OutcomeContext — High-Level Design¶
Three layers of code stacked over one shared data model. Every layer is deliberately sport-agnostic at the contract boundary so the AmericanFootball-specific work can be replaced with another sport later without rewriting the storage or query stack.
For the build sequence and current state of each phase, see the build plan. For the post-D1-D4 query layer reference, see the convergence reference.
Layered architecture¶
flowchart TB
subgraph Pres["Presentation · LBS.OutcomeContext.QueryApi"]
gql["GraphQL surface
gameContext · seasonContext · outcomeDefinitions
roster directory (teams, players, fixtures)"]
end
subgraph Query["Query layer · LBS.OutcomeContext.Query"]
repo["ContextRepository
adapter ring · OutcomeCatalog · per-world evaluator"]
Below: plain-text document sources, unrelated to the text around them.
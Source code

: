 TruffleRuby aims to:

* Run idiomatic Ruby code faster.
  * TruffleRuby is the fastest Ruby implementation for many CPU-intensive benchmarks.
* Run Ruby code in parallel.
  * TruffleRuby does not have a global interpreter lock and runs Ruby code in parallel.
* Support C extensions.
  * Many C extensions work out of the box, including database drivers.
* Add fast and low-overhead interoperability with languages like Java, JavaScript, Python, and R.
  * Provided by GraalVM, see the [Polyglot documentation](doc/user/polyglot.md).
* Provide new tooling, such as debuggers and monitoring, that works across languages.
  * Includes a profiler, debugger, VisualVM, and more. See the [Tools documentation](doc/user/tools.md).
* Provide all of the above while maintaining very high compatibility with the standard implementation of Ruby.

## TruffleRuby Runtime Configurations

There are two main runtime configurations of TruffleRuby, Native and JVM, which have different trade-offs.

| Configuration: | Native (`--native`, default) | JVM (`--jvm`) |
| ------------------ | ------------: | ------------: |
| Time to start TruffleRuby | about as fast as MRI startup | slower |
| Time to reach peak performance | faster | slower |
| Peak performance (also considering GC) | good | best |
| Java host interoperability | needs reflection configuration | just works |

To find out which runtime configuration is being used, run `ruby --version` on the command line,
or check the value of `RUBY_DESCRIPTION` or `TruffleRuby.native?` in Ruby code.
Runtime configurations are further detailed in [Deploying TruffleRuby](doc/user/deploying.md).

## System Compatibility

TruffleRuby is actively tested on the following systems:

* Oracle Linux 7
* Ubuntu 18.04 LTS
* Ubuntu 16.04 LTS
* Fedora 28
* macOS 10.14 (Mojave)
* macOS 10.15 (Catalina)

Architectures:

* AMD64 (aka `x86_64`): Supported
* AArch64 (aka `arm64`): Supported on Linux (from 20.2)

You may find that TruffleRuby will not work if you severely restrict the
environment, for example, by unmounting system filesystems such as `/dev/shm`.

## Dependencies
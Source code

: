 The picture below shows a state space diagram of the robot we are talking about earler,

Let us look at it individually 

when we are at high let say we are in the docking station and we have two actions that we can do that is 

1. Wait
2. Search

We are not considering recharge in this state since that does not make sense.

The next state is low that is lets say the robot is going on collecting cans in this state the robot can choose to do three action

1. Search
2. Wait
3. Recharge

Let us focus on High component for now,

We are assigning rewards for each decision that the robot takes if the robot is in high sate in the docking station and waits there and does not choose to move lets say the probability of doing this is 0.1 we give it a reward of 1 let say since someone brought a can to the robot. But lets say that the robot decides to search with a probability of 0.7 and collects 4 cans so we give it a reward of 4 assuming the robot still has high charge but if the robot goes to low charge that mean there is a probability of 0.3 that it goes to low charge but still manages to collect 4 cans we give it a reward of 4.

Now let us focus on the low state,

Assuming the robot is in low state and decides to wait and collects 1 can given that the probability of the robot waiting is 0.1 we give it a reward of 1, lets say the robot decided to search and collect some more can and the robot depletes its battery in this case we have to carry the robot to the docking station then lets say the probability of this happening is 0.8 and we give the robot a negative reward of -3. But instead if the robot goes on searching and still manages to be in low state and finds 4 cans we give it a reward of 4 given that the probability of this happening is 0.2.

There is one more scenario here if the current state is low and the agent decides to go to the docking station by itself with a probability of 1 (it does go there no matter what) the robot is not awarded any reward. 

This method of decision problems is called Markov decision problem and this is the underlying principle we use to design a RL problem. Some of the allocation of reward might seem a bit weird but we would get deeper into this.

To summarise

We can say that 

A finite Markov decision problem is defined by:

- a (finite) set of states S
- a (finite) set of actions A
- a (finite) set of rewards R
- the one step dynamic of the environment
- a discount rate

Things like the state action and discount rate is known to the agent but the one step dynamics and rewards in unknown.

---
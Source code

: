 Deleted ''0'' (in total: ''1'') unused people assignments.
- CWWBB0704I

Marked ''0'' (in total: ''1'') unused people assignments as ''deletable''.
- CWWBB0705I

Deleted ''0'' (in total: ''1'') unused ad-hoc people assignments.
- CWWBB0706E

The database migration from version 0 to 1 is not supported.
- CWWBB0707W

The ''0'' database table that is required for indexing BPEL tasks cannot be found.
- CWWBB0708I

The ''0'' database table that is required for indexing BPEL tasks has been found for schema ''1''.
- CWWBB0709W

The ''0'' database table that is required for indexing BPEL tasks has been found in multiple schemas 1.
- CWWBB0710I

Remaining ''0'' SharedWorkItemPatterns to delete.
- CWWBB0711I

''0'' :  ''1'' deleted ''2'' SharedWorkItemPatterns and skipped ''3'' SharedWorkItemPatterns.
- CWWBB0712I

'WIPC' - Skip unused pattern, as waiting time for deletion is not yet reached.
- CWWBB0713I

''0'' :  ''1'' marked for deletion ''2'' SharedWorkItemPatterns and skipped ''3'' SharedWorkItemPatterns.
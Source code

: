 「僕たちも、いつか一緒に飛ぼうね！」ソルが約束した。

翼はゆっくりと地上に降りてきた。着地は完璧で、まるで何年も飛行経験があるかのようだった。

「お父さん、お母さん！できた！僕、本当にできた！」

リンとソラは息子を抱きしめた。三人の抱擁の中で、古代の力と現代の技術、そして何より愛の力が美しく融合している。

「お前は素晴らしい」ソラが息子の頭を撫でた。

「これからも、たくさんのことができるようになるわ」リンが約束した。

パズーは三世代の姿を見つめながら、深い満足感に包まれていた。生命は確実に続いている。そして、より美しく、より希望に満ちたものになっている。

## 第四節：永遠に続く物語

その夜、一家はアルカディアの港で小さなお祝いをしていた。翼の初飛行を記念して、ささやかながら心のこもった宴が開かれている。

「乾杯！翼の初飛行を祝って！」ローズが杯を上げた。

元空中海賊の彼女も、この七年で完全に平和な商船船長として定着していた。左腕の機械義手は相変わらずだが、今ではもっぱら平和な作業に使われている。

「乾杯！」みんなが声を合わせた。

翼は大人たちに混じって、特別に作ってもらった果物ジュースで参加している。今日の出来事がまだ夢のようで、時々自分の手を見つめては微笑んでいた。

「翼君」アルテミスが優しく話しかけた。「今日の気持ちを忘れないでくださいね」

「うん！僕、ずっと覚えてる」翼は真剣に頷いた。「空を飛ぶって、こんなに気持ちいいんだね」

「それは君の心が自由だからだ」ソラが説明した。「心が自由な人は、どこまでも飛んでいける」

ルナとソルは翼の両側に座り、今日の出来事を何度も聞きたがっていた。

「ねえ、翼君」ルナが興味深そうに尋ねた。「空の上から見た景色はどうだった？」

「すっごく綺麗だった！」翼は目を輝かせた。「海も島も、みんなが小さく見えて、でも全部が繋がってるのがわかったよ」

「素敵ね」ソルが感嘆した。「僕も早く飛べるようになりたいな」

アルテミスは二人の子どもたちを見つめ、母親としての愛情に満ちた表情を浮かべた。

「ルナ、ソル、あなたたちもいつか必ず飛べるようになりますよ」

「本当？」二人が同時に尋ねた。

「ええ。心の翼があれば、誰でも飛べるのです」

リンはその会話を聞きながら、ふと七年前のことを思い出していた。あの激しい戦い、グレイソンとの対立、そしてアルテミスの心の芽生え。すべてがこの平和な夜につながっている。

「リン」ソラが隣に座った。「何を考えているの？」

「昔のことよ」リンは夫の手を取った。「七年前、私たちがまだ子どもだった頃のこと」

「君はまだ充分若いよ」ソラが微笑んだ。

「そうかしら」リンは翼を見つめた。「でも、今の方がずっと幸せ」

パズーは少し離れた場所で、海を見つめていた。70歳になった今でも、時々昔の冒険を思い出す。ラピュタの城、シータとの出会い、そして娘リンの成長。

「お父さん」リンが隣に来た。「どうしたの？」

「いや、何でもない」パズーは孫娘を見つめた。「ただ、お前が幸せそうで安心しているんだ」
expr["ExpressionInput model
binary / unary / outcome / constant nodes
postfix canonical form"]
materializer["OutcomeCatalogMaterializer
templates × SimulationCatalog → concrete OutcomeIds"]
end
subgraph Storage["Storage · LBS.OutcomeContext.Storage"]
writer["ClickHouseOutcomeContextWriter
binary bulk insert · staging→canonical merge SQL
schema bootstrap · OPTIMIZE allowlist"]
store["ClickHouseOutcomeContextStore
SELECT … FINAL on reads · outcomeIds filter"]
end
subgraph Accum["Accumulation · LBS.Model.AmericanFootball.Accumulation"]
gameAcc["AmericanFootballOutcomeAccumulator
per-game outcome arrays indexed by world"]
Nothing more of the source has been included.